━━━ The data

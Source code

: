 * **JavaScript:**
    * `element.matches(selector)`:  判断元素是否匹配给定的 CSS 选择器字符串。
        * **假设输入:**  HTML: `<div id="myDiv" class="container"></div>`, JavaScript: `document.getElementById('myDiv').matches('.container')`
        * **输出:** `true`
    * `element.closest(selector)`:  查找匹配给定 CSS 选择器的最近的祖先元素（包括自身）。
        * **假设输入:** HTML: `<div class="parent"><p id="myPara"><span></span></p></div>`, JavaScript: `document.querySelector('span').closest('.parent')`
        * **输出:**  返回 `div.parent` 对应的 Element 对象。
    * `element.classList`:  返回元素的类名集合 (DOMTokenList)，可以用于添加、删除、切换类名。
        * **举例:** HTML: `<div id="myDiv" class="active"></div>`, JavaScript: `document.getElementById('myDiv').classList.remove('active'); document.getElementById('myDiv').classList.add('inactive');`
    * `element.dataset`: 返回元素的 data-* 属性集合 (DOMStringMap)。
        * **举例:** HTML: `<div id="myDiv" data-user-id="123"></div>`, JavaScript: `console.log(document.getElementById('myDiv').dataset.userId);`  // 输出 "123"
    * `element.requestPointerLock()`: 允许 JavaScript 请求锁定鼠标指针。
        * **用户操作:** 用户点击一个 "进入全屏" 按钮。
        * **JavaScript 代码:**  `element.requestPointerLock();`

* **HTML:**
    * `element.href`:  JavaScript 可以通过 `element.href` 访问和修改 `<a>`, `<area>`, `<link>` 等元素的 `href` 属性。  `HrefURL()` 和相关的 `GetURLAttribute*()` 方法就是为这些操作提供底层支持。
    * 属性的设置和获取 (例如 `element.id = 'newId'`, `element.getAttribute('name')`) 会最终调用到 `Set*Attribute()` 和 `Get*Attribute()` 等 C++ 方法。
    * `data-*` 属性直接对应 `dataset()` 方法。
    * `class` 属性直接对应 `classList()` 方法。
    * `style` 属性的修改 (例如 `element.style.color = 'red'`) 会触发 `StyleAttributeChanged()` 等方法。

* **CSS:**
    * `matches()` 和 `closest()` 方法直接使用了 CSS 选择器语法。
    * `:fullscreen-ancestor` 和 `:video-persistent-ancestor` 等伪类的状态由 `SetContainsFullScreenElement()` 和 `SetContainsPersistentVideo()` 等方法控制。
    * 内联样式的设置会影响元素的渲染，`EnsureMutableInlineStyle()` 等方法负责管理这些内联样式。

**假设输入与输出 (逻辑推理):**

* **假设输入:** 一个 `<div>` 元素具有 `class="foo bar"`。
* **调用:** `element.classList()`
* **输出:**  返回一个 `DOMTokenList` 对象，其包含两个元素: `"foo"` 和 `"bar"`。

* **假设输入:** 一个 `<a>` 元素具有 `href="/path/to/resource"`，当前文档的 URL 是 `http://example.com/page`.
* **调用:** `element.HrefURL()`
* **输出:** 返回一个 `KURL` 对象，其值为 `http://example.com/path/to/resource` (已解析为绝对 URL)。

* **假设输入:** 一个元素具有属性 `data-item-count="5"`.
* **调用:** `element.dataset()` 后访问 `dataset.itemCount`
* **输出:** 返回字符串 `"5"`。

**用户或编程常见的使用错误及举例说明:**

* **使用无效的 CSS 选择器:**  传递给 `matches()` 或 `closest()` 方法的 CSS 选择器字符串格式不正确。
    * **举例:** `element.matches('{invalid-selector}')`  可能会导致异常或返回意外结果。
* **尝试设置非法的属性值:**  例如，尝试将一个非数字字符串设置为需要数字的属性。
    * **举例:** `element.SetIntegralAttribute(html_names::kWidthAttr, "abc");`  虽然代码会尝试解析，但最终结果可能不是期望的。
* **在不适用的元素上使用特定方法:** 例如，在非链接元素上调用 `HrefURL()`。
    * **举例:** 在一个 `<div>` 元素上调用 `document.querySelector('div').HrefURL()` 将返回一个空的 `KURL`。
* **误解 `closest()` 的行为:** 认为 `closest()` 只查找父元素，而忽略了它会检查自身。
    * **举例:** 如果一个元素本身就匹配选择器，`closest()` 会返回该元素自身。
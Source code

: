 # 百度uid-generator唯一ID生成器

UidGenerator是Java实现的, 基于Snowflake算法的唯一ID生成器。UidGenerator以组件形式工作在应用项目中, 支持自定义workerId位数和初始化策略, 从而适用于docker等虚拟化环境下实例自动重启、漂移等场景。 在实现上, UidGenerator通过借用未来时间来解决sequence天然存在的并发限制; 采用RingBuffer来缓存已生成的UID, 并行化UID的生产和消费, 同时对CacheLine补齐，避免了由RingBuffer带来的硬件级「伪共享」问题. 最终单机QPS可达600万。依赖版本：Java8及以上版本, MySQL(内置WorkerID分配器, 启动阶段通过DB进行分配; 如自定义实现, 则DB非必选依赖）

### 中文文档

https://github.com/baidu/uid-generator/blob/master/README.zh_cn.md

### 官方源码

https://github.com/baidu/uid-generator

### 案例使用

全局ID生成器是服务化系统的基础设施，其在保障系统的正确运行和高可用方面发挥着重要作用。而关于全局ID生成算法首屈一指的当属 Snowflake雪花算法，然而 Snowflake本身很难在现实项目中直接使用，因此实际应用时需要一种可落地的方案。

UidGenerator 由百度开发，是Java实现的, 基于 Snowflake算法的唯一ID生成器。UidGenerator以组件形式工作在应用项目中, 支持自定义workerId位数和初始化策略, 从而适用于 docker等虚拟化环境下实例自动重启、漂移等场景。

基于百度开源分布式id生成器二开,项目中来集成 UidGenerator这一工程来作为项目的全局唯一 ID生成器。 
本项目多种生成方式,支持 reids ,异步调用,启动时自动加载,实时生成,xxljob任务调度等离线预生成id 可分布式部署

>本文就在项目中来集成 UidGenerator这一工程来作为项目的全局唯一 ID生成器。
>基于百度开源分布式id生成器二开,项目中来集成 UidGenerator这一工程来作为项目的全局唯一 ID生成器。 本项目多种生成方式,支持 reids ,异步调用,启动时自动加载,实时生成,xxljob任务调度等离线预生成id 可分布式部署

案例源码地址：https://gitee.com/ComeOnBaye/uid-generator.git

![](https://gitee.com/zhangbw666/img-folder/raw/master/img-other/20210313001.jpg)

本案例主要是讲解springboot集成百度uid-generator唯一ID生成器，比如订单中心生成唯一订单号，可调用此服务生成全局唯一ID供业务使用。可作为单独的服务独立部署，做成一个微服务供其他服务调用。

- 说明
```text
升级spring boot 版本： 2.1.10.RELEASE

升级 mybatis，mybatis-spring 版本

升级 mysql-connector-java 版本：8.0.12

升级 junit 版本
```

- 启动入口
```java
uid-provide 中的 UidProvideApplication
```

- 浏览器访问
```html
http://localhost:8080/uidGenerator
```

━━━━━━

**Goal of the exercise:** A single number is expected: how many lines of the data hold the string "path".

**Result for this task:** 2